Description of the task:
An exact transcription of the entries is required, with no images included.

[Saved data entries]
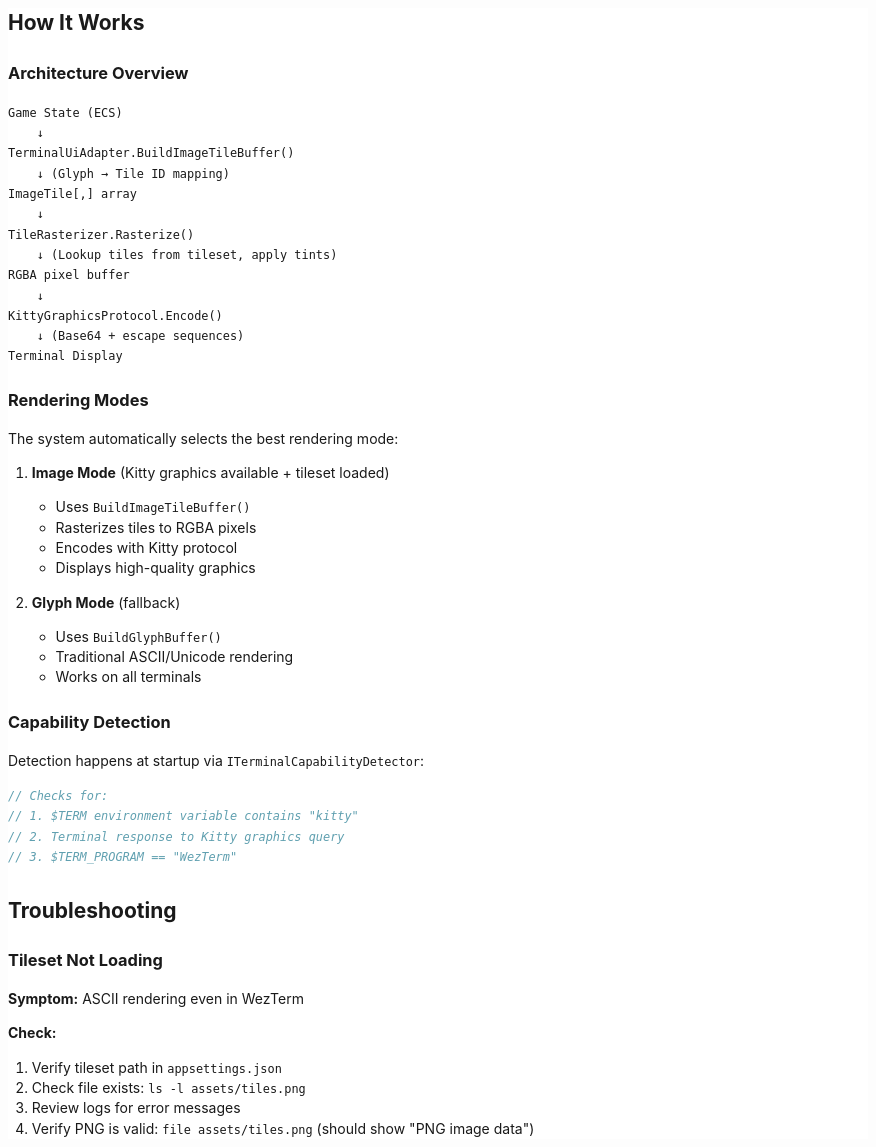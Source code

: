 ## How It Works

### Architecture Overview

```
Game State (ECS)
    ↓
TerminalUiAdapter.BuildImageTileBuffer()
    ↓ (Glyph → Tile ID mapping)
ImageTile[,] array
    ↓
TileRasterizer.Rasterize()
    ↓ (Lookup tiles from tileset, apply tints)
RGBA pixel buffer
    ↓
KittyGraphicsProtocol.Encode()
    ↓ (Base64 + escape sequences)
Terminal Display
```

### Rendering Modes

The system automatically selects the best rendering mode:

1. **Image Mode** (Kitty graphics available + tileset loaded)
   - Uses `BuildImageTileBuffer()` 
   - Rasterizes tiles to RGBA pixels
   - Encodes with Kitty protocol
   - Displays high-quality graphics

2. **Glyph Mode** (fallback)
   - Uses `BuildGlyphBuffer()`
   - Traditional ASCII/Unicode rendering
   - Works on all terminals

### Capability Detection

Detection happens at startup via `ITerminalCapabilityDetector`:

```csharp
// Checks for:
// 1. $TERM environment variable contains "kitty"
// 2. Terminal response to Kitty graphics query
// 3. $TERM_PROGRAM == "WezTerm"
```

## Troubleshooting

### Tileset Not Loading

**Symptom:** ASCII rendering even in WezTerm

**Check:**
1. Verify tileset path in `appsettings.json`
2. Check file exists: `ls -l assets/tiles.png`
3. Review logs for error messages
4. Verify PNG is valid: `file assets/tiles.png` (should show "PNG image data")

Solution for this exercise:
Source code

: ## How It Works

### Architecture Overview

```
Game State (ECS)
    ↓
TerminalUiAdapter.BuildImageTileBuffer()
    ↓ (Glyph → Tile ID mapping)
ImageTile[,] array
    ↓
TileRasterizer.Rasterize()
    ↓ (Lookup tiles from tileset, apply tints)
RGBA pixel buffer
    ↓
KittyGraphicsProtocol.Encode()
    ↓ (Base64 + escape sequences)
Terminal Display
```

### Rendering Modes

The system automatically selects the best rendering mode:

1. **Image Mode** (Kitty graphics available + tileset loaded)
   - Uses `BuildImageTileBuffer()` 
   - Rasterizes tiles to RGBA pixels
   - Encodes with Kitty protocol
   - Displays high-quality graphics

2. **Glyph Mode** (fallback)
   - Uses `BuildGlyphBuffer()`
   - Traditional ASCII/Unicode rendering
   - Works on all terminals

### Capability Detection

Detection happens at startup via `ITerminalCapabilityDetector`:

```csharp
// Checks for:
// 1. $TERM environment variable contains "kitty"
// 2. Terminal response to Kitty graphics query
// 3. $TERM_PROGRAM == "WezTerm"
```

## Troubleshooting

### Tileset Not Loading

**Symptom:** ASCII rendering even in WezTerm

**Check:**
1. Verify tileset path in `appsettings.json`
2. Check file exists: `ls -l assets/tiles.png`
3. Review logs for error messages
4. Verify PNG is valid: `file assets/tiles.png` (should show "PNG image data")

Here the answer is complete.